Edward Fine - the man in the iconic photo of the 9/11 tragedy: A survivor's story - Photo 5.

The twin towers collapsed, leaving behind a huge column of smoke and debris

“I held my breath, but suddenly remembered it – a wet towel in my pocket. I pulled it out, covering my nose and mouth. Thanks to it, I could breathe. It really saved my life.”

“Everything was strangely quiet around me. After a while, it seemed like someone was stepping on me. I thought this meant it was safe to get up. But when I opened my eyes, there was something like burning my eyes. Everything is pitch black, only pain is real.”

“I lay like that for another 10 minutes, then tried to open my eyes. This time there was no pain.. Looking around the street, I saw a coffee shop. People were giving water to the victims there. I crawling closer, clothes covered in dust, knees aching horribly.”

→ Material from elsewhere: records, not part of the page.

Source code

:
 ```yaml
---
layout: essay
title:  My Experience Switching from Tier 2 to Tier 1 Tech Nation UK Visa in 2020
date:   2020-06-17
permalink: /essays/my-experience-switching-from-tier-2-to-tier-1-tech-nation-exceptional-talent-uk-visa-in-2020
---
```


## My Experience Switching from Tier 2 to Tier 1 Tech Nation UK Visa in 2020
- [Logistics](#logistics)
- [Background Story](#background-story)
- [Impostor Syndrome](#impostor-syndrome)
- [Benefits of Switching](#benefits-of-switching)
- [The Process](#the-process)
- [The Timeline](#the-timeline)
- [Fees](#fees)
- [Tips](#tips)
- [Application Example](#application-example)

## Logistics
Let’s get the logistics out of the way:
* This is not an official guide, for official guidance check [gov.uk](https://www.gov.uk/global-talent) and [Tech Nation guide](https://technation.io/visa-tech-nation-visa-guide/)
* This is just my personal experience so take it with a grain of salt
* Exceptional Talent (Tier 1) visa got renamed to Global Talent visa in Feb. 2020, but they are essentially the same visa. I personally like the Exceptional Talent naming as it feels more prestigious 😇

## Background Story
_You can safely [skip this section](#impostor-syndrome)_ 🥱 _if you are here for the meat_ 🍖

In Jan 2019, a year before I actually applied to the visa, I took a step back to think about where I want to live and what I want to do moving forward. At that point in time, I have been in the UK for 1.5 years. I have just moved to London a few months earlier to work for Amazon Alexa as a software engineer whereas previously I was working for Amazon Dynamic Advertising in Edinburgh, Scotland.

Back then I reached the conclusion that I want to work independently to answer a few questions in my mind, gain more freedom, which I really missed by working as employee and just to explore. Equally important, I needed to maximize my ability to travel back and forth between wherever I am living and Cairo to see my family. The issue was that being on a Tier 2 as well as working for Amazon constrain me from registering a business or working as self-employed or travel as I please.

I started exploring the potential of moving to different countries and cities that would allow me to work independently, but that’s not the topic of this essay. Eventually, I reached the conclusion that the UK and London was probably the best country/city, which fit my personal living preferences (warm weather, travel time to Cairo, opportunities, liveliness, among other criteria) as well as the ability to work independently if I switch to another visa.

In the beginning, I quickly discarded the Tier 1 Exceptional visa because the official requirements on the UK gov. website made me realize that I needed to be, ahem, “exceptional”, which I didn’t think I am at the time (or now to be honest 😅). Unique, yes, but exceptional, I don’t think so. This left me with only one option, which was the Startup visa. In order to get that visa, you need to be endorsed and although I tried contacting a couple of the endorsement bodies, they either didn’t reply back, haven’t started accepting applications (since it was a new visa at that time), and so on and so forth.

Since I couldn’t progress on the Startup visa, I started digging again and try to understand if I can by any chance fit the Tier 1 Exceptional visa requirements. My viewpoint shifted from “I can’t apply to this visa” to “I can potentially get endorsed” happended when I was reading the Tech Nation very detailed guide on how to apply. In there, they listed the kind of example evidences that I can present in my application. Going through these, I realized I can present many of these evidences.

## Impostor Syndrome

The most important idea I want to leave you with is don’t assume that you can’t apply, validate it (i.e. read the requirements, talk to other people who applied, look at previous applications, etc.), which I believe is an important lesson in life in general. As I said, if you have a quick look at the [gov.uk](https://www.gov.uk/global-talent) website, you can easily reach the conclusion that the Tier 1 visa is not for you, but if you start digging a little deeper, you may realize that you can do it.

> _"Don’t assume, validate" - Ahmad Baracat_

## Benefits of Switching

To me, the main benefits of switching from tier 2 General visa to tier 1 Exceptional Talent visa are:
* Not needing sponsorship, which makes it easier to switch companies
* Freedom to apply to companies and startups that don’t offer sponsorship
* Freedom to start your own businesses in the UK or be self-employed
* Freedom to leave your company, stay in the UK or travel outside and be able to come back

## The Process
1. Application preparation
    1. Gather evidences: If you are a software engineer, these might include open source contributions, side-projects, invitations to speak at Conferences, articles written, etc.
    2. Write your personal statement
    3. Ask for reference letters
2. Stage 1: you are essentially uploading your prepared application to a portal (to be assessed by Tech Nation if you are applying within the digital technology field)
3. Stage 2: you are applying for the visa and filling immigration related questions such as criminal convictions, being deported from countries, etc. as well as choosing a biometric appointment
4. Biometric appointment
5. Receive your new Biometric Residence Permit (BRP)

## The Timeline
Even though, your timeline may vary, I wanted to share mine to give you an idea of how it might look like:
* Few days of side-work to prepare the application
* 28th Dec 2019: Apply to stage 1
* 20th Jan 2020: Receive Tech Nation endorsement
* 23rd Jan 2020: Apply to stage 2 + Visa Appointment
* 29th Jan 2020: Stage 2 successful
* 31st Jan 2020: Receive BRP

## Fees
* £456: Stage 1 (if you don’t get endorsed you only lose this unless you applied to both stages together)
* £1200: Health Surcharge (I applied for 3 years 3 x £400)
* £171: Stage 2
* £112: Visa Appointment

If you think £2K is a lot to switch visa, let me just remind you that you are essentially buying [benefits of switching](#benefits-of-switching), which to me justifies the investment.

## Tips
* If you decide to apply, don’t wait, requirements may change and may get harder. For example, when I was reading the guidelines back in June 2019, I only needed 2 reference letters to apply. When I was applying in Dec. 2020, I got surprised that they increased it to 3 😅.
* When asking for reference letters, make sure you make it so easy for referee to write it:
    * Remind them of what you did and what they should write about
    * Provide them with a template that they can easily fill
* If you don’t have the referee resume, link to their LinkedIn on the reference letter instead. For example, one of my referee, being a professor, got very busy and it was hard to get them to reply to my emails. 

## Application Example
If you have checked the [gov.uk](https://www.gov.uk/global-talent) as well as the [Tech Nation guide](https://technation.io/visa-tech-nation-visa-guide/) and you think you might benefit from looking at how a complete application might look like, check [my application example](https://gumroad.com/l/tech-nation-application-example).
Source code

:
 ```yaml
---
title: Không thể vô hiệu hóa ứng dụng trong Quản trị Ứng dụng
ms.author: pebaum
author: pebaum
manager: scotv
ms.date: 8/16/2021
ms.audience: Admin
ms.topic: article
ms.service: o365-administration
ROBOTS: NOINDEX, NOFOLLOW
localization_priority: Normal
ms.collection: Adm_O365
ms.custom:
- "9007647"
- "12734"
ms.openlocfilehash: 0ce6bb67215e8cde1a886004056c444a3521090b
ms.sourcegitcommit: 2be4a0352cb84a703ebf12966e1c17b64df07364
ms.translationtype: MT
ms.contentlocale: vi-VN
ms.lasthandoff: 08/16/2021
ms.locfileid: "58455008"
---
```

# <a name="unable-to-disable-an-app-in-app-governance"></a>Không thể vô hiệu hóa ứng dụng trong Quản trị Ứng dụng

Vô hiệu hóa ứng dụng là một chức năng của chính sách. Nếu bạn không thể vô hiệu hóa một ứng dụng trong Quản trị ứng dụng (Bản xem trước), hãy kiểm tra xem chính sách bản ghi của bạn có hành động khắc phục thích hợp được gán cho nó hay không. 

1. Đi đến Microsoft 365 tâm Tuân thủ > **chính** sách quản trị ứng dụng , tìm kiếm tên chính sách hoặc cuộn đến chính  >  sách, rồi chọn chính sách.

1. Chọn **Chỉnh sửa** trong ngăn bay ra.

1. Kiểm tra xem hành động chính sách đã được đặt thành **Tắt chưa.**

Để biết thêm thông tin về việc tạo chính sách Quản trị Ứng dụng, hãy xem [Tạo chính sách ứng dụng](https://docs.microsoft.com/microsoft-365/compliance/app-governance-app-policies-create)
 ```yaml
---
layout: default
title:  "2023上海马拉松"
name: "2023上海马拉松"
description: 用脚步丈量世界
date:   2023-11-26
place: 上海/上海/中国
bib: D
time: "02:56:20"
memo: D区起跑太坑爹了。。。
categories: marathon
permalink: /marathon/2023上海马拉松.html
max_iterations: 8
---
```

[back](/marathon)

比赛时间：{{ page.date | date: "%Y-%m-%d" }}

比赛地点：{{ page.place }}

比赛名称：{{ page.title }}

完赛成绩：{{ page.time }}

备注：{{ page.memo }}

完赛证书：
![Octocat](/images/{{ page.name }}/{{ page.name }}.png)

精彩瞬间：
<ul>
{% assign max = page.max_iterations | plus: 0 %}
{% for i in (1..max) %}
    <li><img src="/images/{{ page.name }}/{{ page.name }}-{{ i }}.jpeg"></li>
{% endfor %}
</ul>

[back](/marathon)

Ed lived, was one of the lucky survivors of the most terrible terrorist disaster in American history, killing 2977 people. This miraculous journey has given Ed a new goal and inspiration, going into the business of products for the medical industry.

“There’s a reason God saved me from the Twin Towers. I really believe in that. I hope my products can save as many people as possible in this world.”

“My story is probably very positive. Once you come out of the door of death, you will find that there is nothing in the world that you cannot do. I am glad I got lucky, but also sad for those who cannot. survive.”